Check each line of the data below for the string "tank". Then give the number of lines that have it, without anything else.

━━━━━━━━━━━━━━━━━━━━━━━━━━━━━━

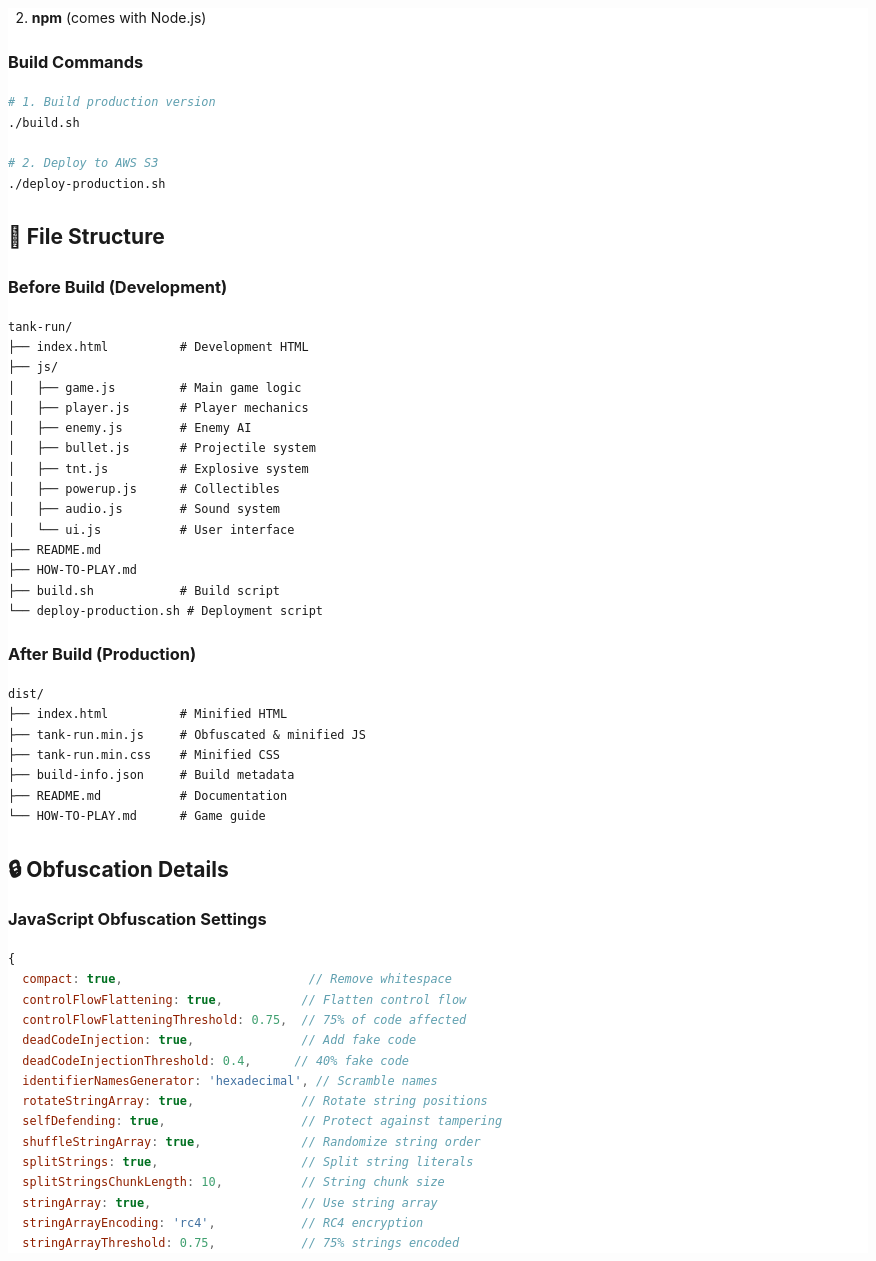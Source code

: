 2. **npm** (comes with Node.js)

### Build Commands

```bash
# 1. Build production version
./build.sh

# 2. Deploy to AWS S3
./deploy-production.sh
```

## 📁 File Structure

### Before Build (Development)
```
tank-run/
├── index.html          # Development HTML
├── js/
│   ├── game.js         # Main game logic
│   ├── player.js       # Player mechanics
│   ├── enemy.js        # Enemy AI
│   ├── bullet.js       # Projectile system
│   ├── tnt.js          # Explosive system
│   ├── powerup.js      # Collectibles
│   ├── audio.js        # Sound system
│   └── ui.js           # User interface
├── README.md
├── HOW-TO-PLAY.md
├── build.sh            # Build script
└── deploy-production.sh # Deployment script
```

### After Build (Production)
```
dist/
├── index.html          # Minified HTML
├── tank-run.min.js     # Obfuscated & minified JS
├── tank-run.min.css    # Minified CSS
├── build-info.json     # Build metadata
├── README.md           # Documentation
└── HOW-TO-PLAY.md      # Game guide
```

## 🔒 Obfuscation Details

### JavaScript Obfuscation Settings

```javascript
{
  compact: true,                          // Remove whitespace
  controlFlowFlattening: true,           // Flatten control flow
  controlFlowFlatteningThreshold: 0.75,  // 75% of code affected
  deadCodeInjection: true,               // Add fake code
  deadCodeInjectionThreshold: 0.4,      // 40% fake code
  identifierNamesGenerator: 'hexadecimal', // Scramble names
  rotateStringArray: true,               // Rotate string positions
  selfDefending: true,                   // Protect against tampering
  shuffleStringArray: true,              // Randomize string order
  splitStrings: true,                    // Split string literals
  splitStringsChunkLength: 10,           // String chunk size
  stringArray: true,                     // Use string array
  stringArrayEncoding: 'rc4',            // RC4 encryption
  stringArrayThreshold: 0.75,            // 75% strings encoded
```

━━━━━━━━━━━━━━━━━━━━━━━━━━━━━━

= Reply =
3